:: Task statement ::
Once the pictures are removed, output the remaining entries exactly as given.

(Stored data)
=====
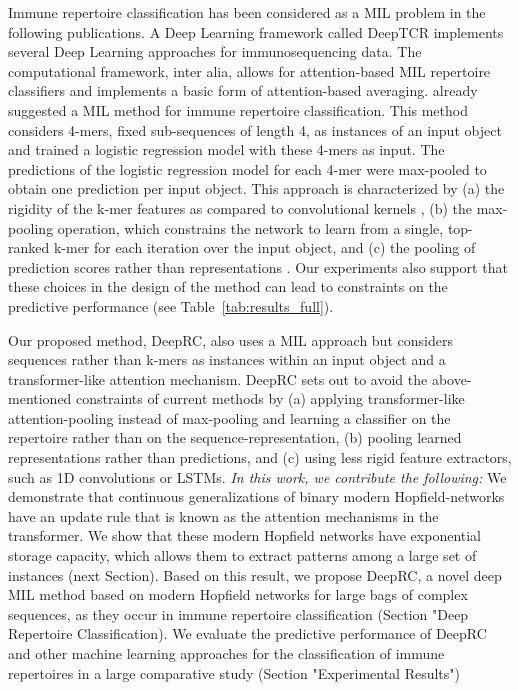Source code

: \documentclass[oneside]{book}
\begin{document}
Immune repertoire classification has been considered
as a MIL problem in the following publications.
A Deep Learning framework called DeepTCR \citep{sidhom2019deeptcr}
implements several Deep Learning approaches for immunosequencing data. 
The computational framework, inter alia,
allows for attention-based MIL repertoire classifiers 
and implements a basic form of attention-based averaging.
\citet{ostmeyer2019biophysicochemical} already suggested a MIL method for 
immune repertoire classification. This method considers 4-mers, 
fixed sub-sequences 
of length 4, as instances of an input object and trained a logistic 
regression model with these 4-mers as input. 
The predictions of the logistic regression model for each 4-mer were max-pooled to
obtain one prediction per input object.
This approach is characterized by  
(a) the rigidity of the k-mer features as compared to convolutional 
kernels \citep{alipanahi2015predicting, zhou2015predicting, zeng2016convolutional}, 
(b) the max-pooling operation, which constrains the network to learn from a 
single, top-ranked k-mer for each iteration over the input object, and
(c) the pooling of prediction scores rather than representations \citep{wang2018revisiting}.
Our experiments also support that these 
choices in the design of the method can lead to constraints on the 
predictive performance (see Table~\ref{tab:results_full}). 

Our proposed method, DeepRC, also uses a MIL approach
but considers sequences rather than k-mers as instances within an input object
and a transformer-like attention mechanism.
DeepRC sets out to avoid the above-mentioned constraints of current methods by
(a) applying transformer-like attention-pooling instead of max-pooling and 
learning a classifier on the repertoire rather 
than on the sequence-representation,
(b) pooling learned representations rather than predictions, and
(c) using less rigid feature extractors,
such as 1D convolutions or LSTMs.
%
\emph{In this work, we contribute the following:}
We demonstrate that continuous generalizations of binary 
modern Hopfield-networks \citep{Krotov:16, Krotov:18, Demircigil:17} 
have an update rule that is known as the attention mechanisms
in the transformer. We show that these modern Hopfield networks have exponential storage
capacity, which allows them to extract patterns among a large set of instances (next Section). %
Based on this result, 
we propose DeepRC, 
a novel deep MIL method based on 
modern Hopfield networks for large bags
of complex sequences,
as they occur in immune repertoire classification (Section "Deep Repertoire Classification). %
We evaluate the predictive performance of DeepRC and other machine learning approaches for the 
classification of immune repertoires in a large comparative study (Section "Experimental Results")%
%
\end{document}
=====
:: Solution for this task ::
Source code

: \documentclass[oneside]{book}
\begin{document}
Immune repertoire classification has been considered
as a MIL problem in the following publications.
A Deep Learning framework called DeepTCR \citep{sidhom2019deeptcr}
implements several Deep Learning approaches for immunosequencing data. 
The computational framework, inter alia,
allows for attention-based MIL repertoire classifiers 
and implements a basic form of attention-based averaging.
\citet{ostmeyer2019biophysicochemical} already suggested a MIL method for 
immune repertoire classification. This method considers 4-mers, 
fixed sub-sequences 
of length 4, as instances of an input object and trained a logistic 
regression model with these 4-mers as input. 
The predictions of the logistic regression model for each 4-mer were max-pooled to
obtain one prediction per input object.
This approach is characterized by  
(a) the rigidity of the k-mer features as compared to convolutional 
kernels \citep{alipanahi2015predicting, zhou2015predicting, zeng2016convolutional}, 
(b) the max-pooling operation, which constrains the network to learn from a 
single, top-ranked k-mer for each iteration over the input object, and
(c) the pooling of prediction scores rather than representations \citep{wang2018revisiting}.
Our experiments also support that these 
choices in the design of the method can lead to constraints on the 
predictive performance (see Table~\ref{tab:results_full}). 

Our proposed method, DeepRC, also uses a MIL approach
but considers sequences rather than k-mers as instances within an input object
and a transformer-like attention mechanism.
DeepRC sets out to avoid the above-mentioned constraints of current methods by
(a) applying transformer-like attention-pooling instead of max-pooling and 
learning a classifier on the repertoire rather 
than on the sequence-representation,
(b) pooling learned representations rather than predictions, and
(c) using less rigid feature extractors,
such as 1D convolutions or LSTMs.
%
\emph{In this work, we contribute the following:}
We demonstrate that continuous generalizations of binary 
modern Hopfield-networks \citep{Krotov:16, Krotov:18, Demircigil:17} 
have an update rule that is known as the attention mechanisms
in the transformer. We show that these modern Hopfield networks have exponential storage
capacity, which allows them to extract patterns among a large set of instances (next Section). %
Based on this result, 
we propose DeepRC, 
a novel deep MIL method based on 
modern Hopfield networks for large bags
of complex sequences,
as they occur in immune repertoire classification (Section "Deep Repertoire Classification). %
We evaluate the predictive performance of DeepRC and other machine learning approaches for the 
classification of immune repertoires in a large comparative study (Section "Experimental Results")%
%
\end{document}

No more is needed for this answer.